Three Epstein-Barr-virus-transformed lymphoblastoid cell lines (LCL) were analysed on the basis of their CD23 expression. Levels of EBV-DNA were compared in the positive and negative subpopulations. Two lines were further analysed with regard to EBNA, cytoplasmic immunoglobulin (cIg) and lytic (EA/VCA) protein expression. Both subpopulations had a similar MHC class-II transcription, but the CD23- subpopulation had a lower plating efficiency and a lower rate of DNA synthesis.
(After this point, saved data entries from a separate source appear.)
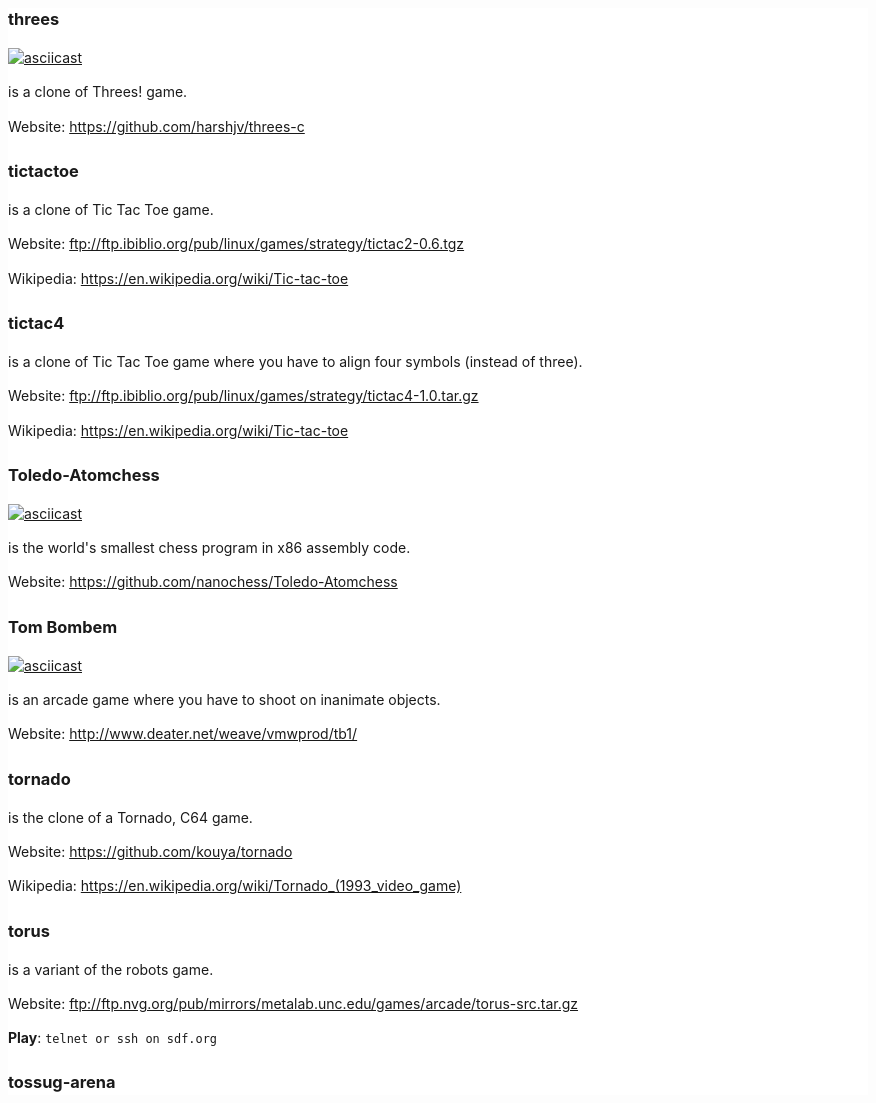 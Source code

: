 ### threes

[![asciicast](https://asciinema.org/a/18135.svg)](https://asciinema.org/a/18135)

is a clone of Threes! game.

Website: https://github.com/harshjv/threes-c

### tictactoe

is a clone of Tic Tac Toe game.

Website: ftp://ftp.ibiblio.org/pub/linux/games/strategy/tictac2-0.6.tgz

Wikipedia: https://en.wikipedia.org/wiki/Tic-tac-toe

### tictac4

is a clone of Tic Tac Toe game where you have to align four
symbols (instead of three).


Website: ftp://ftp.ibiblio.org/pub/linux/games/strategy/tictac4-1.0.tar.gz

Wikipedia: https://en.wikipedia.org/wiki/Tic-tac-toe

### Toledo-Atomchess

[![asciicast](https://asciinema.org/a/487011.svg)](https://asciinema.org/a/487011)

is the world's smallest chess program in x86 assembly code.

Website: https://github.com/nanochess/Toledo-Atomchess

### Tom Bombem

[![asciicast](https://asciinema.org/a/485505.svg)](https://asciinema.org/a/485505)

is an arcade game where you have to shoot on inanimate objects.

Website: http://www.deater.net/weave/vmwprod/tb1/

### tornado

is the clone of a Tornado, C64 game.

Website: https://github.com/kouya/tornado

Wikipedia: https://en.wikipedia.org/wiki/Tornado_(1993_video_game)

### torus

is a variant of the robots game.

Website: ftp://ftp.nvg.org/pub/mirrors/metalab.unc.edu/games/arcade/torus-src.tar.gz

**Play**: ```telnet or ssh on sdf.org```

### tossug-arena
In the B6, NAD50 and 0467.3 cell lines, CD23- cells contained 2 +/- 0.2 - 6.4 +/- 3.0 times less EBV DNA than the corresponding CD23+ population. EBNA was expressed in 81 +/- 4.2% - 93 +/- 3.8% of the CD23+ cells and in 0 - 46 +/- 8.0% of the CD23- cells. No CD23+ cells in B6 or NAD50 contained any EA/VCA, while 19 +/- 2.8% - 24 +/- 4.2% of the CD23- cells were positive for the lytic-cycle-associated antigens. Of the CD23- cells, 70 +/- 8.6% - 86 +/- 6.0% were positive for cytoplasmic immunoglobulin compared to 14.7 +/- 2.7% - 14.9 +/- 1.8% in the corresponding CD23+ population. We have previously shown that only 18% of the cIg-positive cells were EBNA-positive in the B6 line compared to 94% in the cIg- population. This was open to 2 alternative interpretations: loss of EBV genomes from a fraction of the cells with subsequent differentiation to secretory immunoglobulin production, or down-regulation of EBNA expression in differentiating, EBV-genome-positive cells. Our present findings speak for the first alternative, indicating that a certain proportion of the cells may lose their EBV genomes in both long-established and freshly transformed LCLs. This is accompanied by a reduced percentage of EBNA-positive cells, the disappearance of at least one activation marker (CD23) associated with the virally induced blast transformation, and an increased synthesis of cIg.